## [Saved data entries]

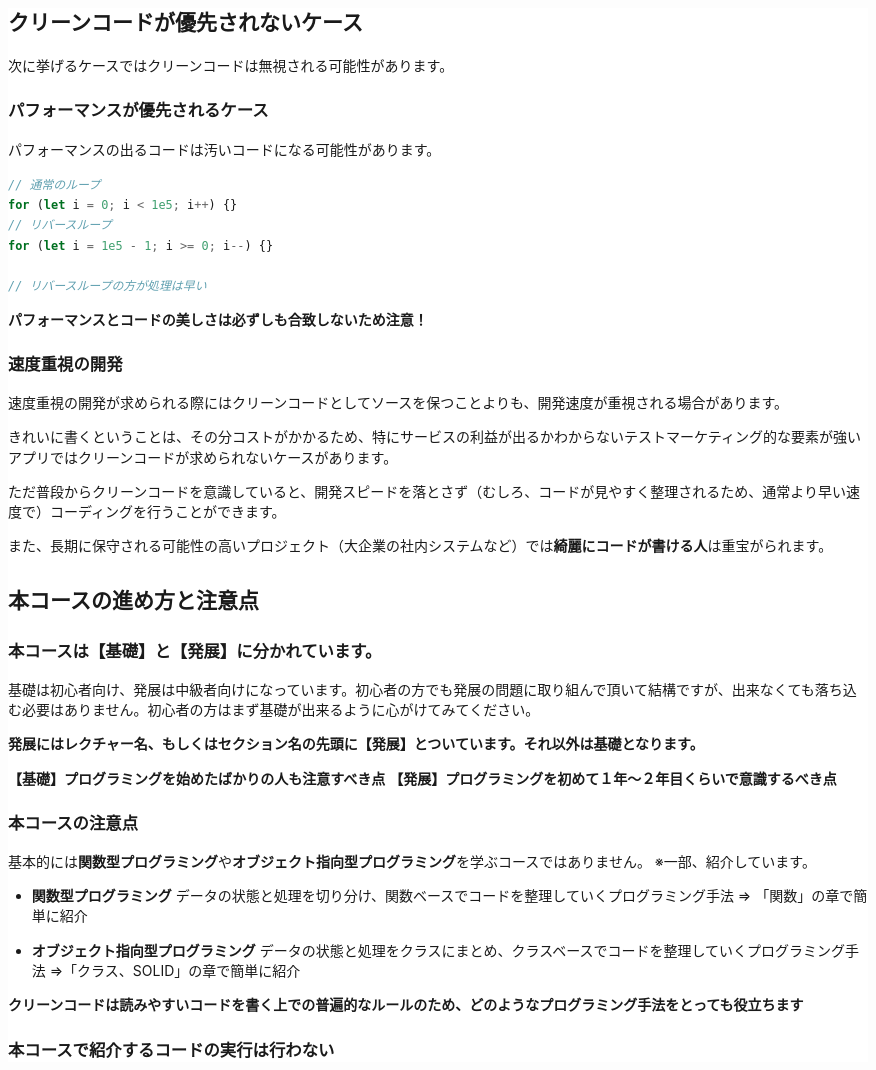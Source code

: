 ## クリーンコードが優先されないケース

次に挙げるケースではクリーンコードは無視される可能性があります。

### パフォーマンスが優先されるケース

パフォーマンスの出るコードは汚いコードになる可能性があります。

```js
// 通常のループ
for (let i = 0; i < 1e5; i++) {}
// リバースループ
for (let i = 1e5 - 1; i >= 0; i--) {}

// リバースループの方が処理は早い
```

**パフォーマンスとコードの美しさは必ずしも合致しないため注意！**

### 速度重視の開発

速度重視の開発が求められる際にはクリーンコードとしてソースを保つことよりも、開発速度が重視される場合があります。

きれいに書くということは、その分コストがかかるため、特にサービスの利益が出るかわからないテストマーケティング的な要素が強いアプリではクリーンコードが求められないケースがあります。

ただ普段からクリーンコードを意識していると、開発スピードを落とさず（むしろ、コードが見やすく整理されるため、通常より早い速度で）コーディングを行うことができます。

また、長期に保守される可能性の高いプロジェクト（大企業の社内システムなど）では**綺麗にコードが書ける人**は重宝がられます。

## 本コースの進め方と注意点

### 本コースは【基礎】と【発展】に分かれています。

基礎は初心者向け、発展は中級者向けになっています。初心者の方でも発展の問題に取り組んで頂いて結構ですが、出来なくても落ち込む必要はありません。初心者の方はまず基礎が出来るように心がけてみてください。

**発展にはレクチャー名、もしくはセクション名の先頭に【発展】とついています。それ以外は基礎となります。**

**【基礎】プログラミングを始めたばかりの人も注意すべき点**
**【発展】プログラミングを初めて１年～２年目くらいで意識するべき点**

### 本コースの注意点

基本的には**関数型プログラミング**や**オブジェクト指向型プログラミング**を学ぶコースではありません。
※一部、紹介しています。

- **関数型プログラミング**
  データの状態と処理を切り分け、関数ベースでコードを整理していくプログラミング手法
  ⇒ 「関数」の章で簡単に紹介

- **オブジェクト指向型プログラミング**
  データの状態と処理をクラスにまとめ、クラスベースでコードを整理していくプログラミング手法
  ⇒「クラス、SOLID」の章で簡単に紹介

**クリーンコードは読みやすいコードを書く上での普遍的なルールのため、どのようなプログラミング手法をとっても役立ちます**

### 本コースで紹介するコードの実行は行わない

## [EXERCISE INSTRUCTIONS]
Copy the records above exactly, from the first line through the line containing "速度重視の開発が求められる際", and leave out the pictures.

## [ANSWER BOX]
Source code

: ## クリーンコードが優先されないケース

次に挙げるケースではクリーンコードは無視される可能性があります。

### パフォーマンスが優先されるケース

パフォーマンスの出るコードは汚いコードになる可能性があります。

```js
// 通常のループ
for (let i = 0; i < 1e5; i++) {}
// リバースループ
for (let i = 1e5 - 1; i >= 0; i--) {}

// リバースループの方が処理は早い
```

**パフォーマンスとコードの美しさは必ずしも合致しないため注意！**

### 速度重視の開発

速度重視の開発が求められる際にはクリーンコードとしてソースを保つことよりも、開発速度が重視される場合があります。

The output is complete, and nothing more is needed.